> **Stored records**

════════════════

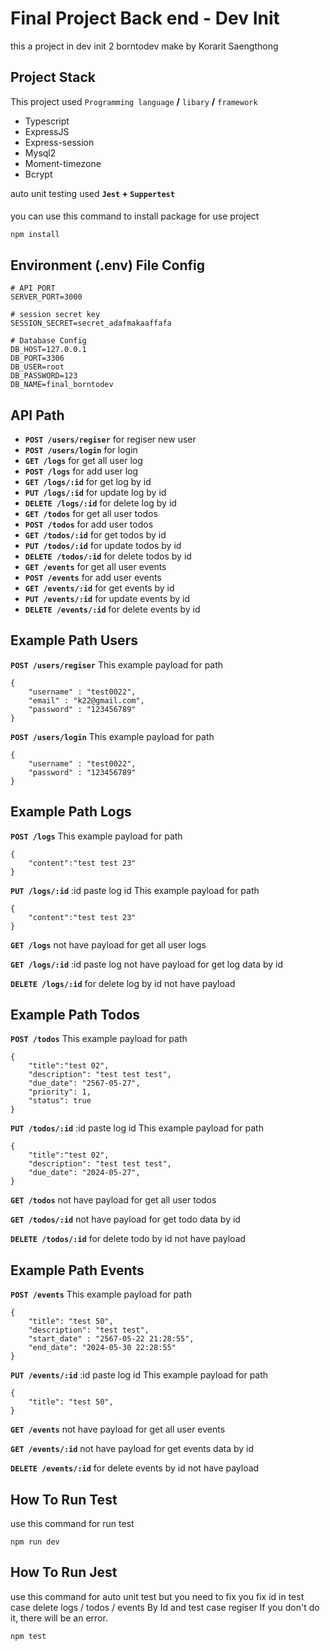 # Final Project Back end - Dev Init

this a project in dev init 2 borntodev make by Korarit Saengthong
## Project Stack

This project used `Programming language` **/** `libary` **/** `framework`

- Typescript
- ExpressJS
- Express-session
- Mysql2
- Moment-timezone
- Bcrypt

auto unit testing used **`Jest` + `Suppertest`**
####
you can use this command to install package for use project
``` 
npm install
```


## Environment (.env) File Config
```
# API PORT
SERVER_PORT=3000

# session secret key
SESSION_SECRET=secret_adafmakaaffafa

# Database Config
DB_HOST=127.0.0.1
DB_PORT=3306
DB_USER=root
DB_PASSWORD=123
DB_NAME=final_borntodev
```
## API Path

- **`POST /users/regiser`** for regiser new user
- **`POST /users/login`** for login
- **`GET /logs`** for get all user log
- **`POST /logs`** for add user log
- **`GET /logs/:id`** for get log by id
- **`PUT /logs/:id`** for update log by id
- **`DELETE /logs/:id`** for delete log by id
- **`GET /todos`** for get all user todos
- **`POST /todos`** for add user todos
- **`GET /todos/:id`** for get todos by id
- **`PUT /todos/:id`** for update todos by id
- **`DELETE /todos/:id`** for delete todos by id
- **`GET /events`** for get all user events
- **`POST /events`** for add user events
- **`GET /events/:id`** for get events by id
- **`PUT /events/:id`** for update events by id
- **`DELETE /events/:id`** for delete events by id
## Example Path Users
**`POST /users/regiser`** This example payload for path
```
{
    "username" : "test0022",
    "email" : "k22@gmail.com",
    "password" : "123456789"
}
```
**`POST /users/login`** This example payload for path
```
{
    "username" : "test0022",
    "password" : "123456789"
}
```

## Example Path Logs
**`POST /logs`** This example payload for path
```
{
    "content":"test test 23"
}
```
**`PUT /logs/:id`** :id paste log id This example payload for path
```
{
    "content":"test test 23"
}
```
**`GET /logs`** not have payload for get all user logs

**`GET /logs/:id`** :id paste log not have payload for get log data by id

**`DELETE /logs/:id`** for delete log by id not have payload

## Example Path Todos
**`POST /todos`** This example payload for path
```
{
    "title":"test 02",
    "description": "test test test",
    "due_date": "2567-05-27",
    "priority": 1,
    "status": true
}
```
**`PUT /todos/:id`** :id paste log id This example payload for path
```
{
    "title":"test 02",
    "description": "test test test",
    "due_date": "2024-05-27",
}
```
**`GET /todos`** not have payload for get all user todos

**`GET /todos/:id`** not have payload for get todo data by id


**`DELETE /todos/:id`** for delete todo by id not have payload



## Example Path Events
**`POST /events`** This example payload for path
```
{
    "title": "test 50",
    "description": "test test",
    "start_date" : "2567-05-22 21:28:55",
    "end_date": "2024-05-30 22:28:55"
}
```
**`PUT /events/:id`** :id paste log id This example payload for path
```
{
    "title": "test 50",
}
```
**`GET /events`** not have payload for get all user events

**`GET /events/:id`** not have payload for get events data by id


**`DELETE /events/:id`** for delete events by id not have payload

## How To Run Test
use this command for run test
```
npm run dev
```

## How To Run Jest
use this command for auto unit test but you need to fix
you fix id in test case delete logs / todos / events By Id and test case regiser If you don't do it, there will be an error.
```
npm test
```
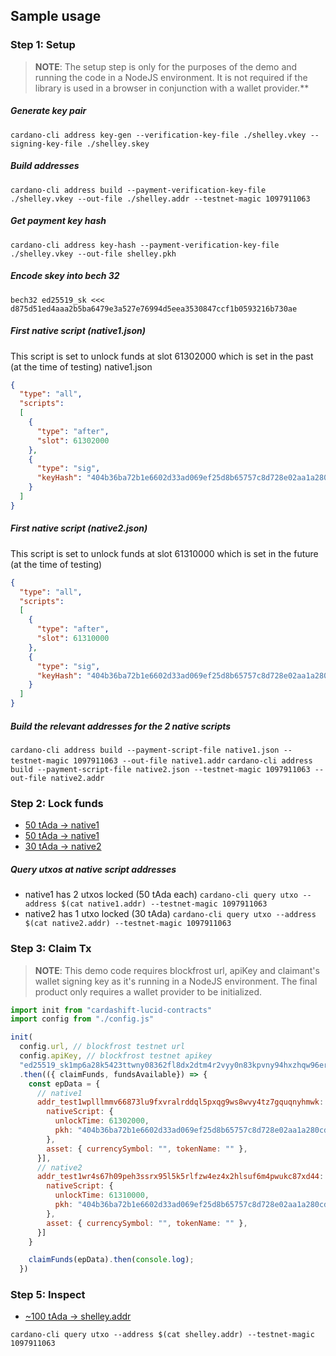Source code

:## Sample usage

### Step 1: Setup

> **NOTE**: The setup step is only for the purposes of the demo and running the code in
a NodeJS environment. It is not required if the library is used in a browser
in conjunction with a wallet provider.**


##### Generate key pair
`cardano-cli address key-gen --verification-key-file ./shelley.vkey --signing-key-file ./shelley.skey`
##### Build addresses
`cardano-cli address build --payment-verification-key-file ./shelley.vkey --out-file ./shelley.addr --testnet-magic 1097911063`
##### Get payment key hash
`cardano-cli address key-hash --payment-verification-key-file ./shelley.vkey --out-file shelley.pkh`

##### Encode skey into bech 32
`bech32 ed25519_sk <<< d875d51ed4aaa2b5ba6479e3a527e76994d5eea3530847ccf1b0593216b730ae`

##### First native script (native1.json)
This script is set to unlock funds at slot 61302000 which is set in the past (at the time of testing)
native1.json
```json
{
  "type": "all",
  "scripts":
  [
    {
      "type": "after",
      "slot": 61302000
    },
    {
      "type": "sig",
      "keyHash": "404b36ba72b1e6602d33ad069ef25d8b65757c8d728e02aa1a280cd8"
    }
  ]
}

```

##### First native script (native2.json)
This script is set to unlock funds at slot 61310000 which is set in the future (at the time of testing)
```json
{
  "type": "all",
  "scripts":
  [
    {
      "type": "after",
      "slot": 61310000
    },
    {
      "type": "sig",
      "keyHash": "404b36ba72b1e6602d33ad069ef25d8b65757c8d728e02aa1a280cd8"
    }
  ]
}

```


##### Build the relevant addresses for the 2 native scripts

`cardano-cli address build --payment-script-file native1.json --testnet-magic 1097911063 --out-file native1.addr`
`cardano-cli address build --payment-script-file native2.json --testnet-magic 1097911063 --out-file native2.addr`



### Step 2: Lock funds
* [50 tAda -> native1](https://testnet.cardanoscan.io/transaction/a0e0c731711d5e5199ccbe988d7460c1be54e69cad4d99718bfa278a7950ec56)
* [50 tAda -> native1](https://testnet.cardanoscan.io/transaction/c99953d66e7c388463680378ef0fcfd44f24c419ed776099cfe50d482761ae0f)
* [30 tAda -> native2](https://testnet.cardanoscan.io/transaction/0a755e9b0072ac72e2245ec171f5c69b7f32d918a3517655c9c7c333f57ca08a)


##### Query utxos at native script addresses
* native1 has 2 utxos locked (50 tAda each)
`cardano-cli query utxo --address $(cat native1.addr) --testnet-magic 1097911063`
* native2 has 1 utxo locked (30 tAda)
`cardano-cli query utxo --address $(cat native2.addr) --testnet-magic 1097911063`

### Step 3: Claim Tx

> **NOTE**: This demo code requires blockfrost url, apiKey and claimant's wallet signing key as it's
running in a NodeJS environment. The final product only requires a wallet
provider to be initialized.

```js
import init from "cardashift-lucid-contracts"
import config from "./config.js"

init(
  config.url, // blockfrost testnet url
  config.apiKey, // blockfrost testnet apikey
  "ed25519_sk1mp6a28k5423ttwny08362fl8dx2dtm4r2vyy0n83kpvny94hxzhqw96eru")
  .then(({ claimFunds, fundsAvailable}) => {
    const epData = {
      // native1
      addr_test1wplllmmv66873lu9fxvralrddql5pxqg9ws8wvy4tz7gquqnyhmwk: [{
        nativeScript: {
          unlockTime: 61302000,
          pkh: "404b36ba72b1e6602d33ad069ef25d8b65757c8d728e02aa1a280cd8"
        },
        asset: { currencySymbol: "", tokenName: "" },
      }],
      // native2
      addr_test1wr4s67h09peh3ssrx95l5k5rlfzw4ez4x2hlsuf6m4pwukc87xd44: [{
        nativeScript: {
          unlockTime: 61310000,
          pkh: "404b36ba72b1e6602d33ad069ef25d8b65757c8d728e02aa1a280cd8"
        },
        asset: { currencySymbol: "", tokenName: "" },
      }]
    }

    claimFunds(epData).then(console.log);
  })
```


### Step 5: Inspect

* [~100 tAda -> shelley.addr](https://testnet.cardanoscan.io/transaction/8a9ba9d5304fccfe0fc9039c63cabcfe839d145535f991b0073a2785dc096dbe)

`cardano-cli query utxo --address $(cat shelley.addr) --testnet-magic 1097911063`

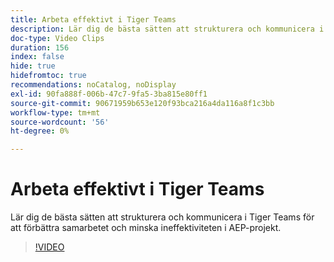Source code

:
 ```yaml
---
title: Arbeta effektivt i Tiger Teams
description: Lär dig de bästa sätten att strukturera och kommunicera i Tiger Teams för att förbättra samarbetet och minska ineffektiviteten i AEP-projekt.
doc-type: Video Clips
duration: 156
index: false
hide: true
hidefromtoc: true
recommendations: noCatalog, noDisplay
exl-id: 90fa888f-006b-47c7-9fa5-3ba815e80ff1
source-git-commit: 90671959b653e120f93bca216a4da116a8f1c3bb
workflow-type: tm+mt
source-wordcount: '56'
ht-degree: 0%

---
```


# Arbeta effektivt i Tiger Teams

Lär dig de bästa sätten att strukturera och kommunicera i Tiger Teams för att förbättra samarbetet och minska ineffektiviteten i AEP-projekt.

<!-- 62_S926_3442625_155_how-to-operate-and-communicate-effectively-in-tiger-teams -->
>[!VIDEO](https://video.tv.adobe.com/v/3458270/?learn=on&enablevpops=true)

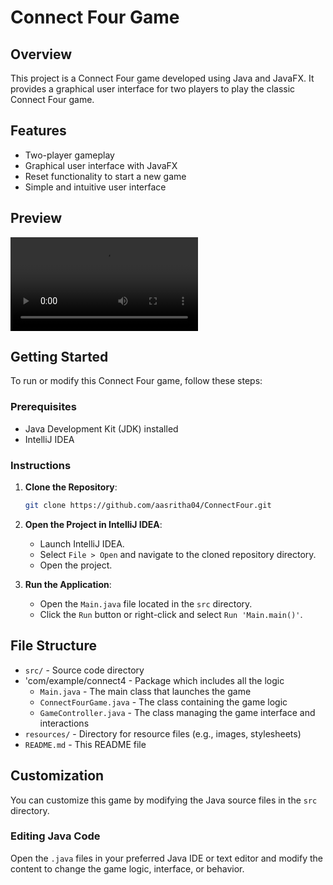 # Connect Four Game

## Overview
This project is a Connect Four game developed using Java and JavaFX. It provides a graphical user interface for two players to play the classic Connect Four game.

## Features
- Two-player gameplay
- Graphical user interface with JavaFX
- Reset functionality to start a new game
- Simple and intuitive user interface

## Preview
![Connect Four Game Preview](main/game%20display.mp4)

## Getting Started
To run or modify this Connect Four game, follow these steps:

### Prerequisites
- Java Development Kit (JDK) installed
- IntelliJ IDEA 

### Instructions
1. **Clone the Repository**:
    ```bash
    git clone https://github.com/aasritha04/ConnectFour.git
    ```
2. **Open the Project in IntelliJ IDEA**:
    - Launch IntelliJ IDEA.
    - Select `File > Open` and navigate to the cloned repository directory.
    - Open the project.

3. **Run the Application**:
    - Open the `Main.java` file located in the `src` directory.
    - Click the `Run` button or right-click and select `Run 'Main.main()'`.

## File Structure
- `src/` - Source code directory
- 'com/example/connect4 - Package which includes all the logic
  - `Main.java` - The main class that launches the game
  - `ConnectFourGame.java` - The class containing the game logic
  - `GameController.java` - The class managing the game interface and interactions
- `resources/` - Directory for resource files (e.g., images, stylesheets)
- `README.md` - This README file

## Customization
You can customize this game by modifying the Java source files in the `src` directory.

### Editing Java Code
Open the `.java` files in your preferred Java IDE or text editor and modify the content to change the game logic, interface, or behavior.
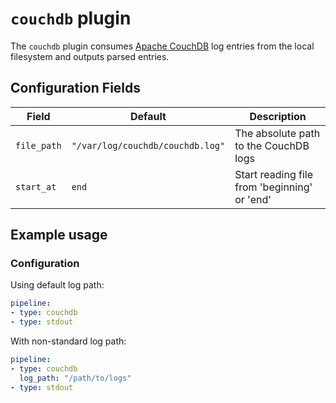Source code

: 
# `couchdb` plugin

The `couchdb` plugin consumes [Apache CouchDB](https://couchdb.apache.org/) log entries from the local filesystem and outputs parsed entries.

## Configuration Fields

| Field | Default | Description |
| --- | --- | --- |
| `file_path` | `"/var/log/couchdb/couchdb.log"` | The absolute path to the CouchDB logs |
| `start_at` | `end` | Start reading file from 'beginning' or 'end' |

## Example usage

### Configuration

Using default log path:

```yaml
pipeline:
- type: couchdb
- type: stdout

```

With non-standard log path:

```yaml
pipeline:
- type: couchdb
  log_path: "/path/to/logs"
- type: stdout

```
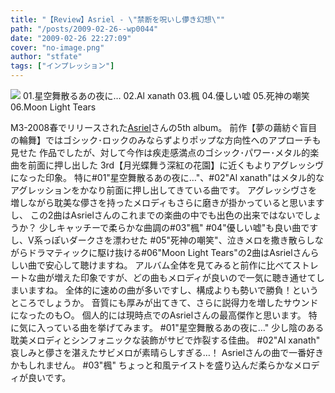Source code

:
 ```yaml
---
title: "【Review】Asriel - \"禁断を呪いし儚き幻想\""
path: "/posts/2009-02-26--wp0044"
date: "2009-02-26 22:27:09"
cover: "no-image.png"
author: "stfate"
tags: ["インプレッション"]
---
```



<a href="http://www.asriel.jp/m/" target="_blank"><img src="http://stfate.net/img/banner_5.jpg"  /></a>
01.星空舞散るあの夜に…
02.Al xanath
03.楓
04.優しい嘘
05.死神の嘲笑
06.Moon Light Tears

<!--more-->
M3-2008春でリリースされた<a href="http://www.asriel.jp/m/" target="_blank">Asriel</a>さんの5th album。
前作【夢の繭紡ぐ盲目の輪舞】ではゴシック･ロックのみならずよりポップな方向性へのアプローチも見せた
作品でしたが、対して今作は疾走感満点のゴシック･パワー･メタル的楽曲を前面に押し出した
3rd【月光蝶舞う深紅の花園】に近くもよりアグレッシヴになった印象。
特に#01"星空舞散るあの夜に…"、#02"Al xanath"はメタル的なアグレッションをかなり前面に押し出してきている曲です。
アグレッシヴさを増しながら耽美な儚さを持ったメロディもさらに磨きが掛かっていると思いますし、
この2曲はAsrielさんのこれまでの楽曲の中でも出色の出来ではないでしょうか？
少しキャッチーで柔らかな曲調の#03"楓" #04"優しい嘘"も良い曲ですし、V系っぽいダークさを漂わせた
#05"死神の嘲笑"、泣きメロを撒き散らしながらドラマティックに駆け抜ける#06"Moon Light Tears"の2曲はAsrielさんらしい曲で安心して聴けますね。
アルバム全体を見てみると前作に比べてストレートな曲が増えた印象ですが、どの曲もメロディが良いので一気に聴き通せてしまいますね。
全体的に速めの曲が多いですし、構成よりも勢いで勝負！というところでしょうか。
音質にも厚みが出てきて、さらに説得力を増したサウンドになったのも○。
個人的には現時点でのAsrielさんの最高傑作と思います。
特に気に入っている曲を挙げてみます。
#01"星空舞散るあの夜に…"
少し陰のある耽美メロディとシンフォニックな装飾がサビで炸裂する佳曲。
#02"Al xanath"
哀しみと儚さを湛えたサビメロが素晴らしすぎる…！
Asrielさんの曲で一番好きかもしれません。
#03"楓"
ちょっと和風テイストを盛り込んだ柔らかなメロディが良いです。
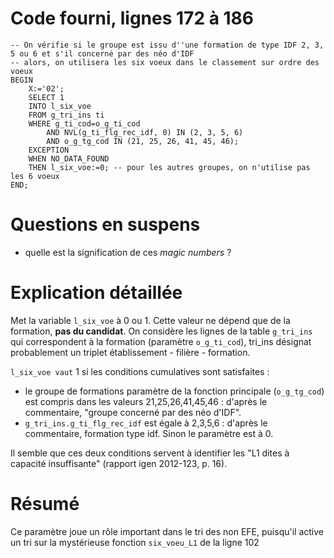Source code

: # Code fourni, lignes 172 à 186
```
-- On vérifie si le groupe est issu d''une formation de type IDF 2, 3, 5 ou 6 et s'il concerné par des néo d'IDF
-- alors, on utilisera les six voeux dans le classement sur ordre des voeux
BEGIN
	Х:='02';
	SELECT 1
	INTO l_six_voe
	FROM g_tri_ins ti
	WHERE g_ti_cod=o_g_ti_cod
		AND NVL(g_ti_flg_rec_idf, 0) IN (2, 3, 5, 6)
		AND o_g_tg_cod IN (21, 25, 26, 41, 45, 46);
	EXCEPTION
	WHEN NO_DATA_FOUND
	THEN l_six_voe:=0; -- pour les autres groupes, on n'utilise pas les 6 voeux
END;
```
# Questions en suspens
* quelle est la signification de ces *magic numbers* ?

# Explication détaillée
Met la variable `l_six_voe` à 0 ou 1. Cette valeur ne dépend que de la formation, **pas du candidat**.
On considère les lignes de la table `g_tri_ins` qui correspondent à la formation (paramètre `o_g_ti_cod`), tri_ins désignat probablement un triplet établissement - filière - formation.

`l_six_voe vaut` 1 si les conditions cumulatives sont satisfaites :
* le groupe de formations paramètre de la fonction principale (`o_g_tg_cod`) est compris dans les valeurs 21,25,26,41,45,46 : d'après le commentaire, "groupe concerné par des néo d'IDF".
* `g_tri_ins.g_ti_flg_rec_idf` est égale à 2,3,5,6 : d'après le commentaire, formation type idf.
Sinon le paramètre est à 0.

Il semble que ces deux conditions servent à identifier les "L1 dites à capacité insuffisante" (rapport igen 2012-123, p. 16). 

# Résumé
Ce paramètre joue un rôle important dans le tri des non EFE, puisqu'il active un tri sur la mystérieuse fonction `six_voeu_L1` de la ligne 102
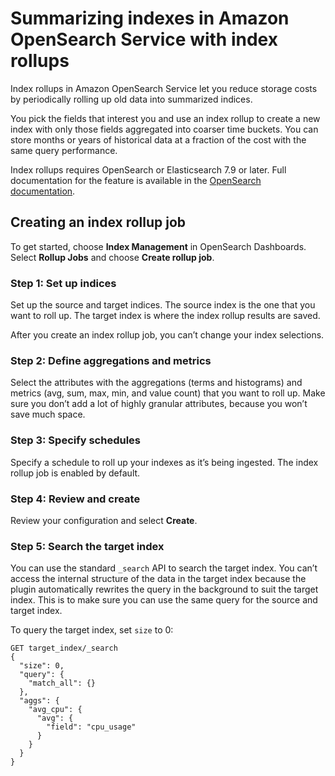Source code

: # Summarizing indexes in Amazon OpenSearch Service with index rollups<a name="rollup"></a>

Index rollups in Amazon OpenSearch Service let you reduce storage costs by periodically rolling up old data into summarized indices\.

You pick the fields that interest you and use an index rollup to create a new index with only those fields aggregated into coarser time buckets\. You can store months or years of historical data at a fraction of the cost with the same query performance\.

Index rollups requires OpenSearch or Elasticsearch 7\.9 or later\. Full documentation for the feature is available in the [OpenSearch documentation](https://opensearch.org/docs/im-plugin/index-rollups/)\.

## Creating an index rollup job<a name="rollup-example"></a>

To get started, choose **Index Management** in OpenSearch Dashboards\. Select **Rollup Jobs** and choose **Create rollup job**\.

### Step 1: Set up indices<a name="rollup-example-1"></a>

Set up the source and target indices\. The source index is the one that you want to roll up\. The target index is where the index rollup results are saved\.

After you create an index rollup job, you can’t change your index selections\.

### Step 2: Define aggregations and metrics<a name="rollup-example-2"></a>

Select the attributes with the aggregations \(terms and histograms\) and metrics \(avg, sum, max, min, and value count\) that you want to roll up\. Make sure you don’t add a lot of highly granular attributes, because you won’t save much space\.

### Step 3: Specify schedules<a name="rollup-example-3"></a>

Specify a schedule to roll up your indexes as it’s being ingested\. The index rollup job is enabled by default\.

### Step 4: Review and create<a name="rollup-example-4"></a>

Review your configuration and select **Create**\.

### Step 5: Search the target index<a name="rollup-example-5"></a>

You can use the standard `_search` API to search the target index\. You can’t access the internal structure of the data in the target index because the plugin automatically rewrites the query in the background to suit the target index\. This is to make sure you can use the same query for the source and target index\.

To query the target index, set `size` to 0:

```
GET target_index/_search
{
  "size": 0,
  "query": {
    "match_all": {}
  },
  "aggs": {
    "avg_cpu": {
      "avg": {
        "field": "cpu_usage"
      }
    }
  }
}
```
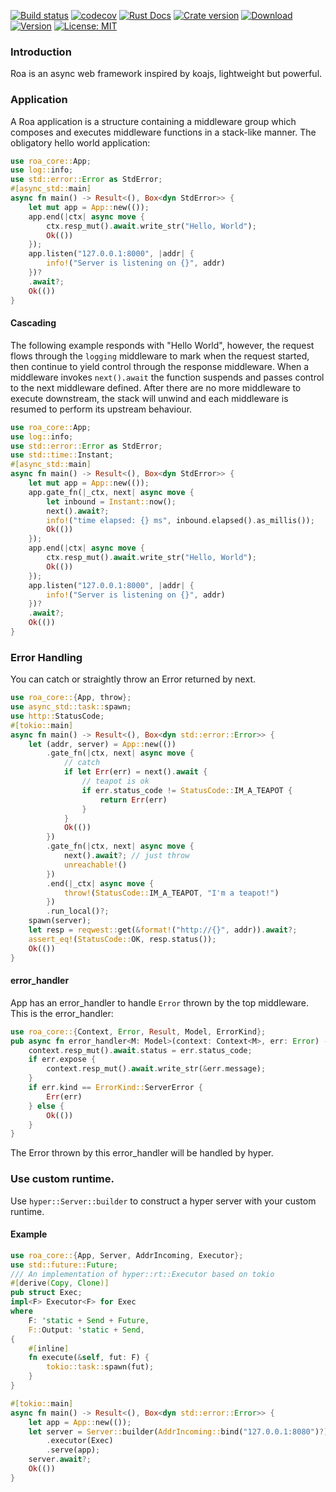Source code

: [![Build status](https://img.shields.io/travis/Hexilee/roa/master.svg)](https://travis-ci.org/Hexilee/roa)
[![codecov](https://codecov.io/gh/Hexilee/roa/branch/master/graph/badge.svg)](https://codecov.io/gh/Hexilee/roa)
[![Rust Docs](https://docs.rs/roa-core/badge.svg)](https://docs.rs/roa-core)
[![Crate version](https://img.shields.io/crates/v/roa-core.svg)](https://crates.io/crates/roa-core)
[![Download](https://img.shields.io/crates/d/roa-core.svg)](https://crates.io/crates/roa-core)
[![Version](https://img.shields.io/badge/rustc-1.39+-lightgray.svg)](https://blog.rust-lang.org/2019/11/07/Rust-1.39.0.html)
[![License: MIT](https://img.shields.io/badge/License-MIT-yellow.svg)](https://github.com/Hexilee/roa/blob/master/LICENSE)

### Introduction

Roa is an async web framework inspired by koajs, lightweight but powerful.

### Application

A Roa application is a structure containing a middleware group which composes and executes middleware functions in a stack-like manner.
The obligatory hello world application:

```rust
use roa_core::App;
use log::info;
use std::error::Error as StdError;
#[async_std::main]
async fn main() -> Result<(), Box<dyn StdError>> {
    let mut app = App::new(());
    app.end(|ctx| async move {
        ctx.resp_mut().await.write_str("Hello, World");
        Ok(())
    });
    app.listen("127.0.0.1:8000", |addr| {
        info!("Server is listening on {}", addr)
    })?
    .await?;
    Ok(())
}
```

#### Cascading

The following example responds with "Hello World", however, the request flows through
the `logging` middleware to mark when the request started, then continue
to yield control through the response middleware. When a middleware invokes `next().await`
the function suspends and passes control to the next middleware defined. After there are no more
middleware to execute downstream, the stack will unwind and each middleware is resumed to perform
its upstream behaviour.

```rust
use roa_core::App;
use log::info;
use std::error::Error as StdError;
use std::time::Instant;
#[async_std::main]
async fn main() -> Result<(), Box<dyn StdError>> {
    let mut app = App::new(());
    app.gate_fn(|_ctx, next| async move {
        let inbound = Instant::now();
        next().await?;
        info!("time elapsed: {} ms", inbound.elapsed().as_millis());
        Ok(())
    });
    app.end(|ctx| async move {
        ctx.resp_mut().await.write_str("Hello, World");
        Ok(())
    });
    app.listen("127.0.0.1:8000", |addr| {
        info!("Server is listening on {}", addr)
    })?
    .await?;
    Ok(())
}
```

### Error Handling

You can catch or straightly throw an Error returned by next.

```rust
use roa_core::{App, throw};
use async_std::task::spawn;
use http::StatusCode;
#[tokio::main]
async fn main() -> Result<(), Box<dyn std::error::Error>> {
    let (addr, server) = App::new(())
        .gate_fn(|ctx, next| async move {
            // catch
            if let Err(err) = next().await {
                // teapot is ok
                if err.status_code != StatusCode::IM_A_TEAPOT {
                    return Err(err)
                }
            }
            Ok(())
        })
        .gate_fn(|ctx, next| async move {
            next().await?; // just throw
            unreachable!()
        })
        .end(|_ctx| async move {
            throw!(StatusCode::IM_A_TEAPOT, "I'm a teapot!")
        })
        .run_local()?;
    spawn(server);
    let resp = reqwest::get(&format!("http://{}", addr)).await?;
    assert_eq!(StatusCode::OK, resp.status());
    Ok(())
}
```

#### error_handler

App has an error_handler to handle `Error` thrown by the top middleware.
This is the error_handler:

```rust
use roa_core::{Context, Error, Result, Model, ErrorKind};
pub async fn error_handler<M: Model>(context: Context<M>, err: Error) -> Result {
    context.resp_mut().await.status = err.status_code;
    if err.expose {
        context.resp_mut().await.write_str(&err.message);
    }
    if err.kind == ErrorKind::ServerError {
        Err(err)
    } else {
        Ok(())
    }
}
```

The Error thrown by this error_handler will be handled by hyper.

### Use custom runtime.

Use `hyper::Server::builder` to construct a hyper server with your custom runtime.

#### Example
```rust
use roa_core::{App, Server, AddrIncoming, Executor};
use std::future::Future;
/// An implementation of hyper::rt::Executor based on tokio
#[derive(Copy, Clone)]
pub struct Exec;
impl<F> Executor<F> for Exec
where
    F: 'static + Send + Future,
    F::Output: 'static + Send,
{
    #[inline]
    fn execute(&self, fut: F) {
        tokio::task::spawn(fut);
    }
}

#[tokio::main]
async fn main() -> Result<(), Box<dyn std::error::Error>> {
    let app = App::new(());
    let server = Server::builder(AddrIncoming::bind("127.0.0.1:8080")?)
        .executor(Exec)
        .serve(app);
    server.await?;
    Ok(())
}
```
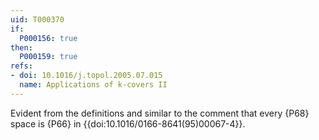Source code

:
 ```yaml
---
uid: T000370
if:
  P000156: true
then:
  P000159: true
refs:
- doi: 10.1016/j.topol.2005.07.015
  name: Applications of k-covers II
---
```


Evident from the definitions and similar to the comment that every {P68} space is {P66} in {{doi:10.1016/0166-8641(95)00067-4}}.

════════════════

Transcribe, exactly and without additions, the lines of the records above, beginning with the line that contains "## Getting Started" and ending with the line that contains "launches the game", both included.

> **Answer area**
## Getting Started
To run or modify this Connect Four game, follow these steps:

### Prerequisites
- Java Development Kit (JDK) installed
- IntelliJ IDEA 

### Instructions
1. **Clone the Repository**:
    ```bash
    git clone https://github.com/aasritha04/ConnectFour.git
    ```
2. **Open the Project in IntelliJ IDEA**:
    - Launch IntelliJ IDEA.
    - Select `File > Open` and navigate to the cloned repository directory.
    - Open the project.

3. **Run the Application**:
    - Open the `Main.java` file located in the `src` directory.
    - Click the `Run` button or right-click and select `Run 'Main.main()'`.

## File Structure
- `src/` - Source code directory
- 'com/example/connect4 - Package which includes all the logic
  - `Main.java` - The main class that launches the game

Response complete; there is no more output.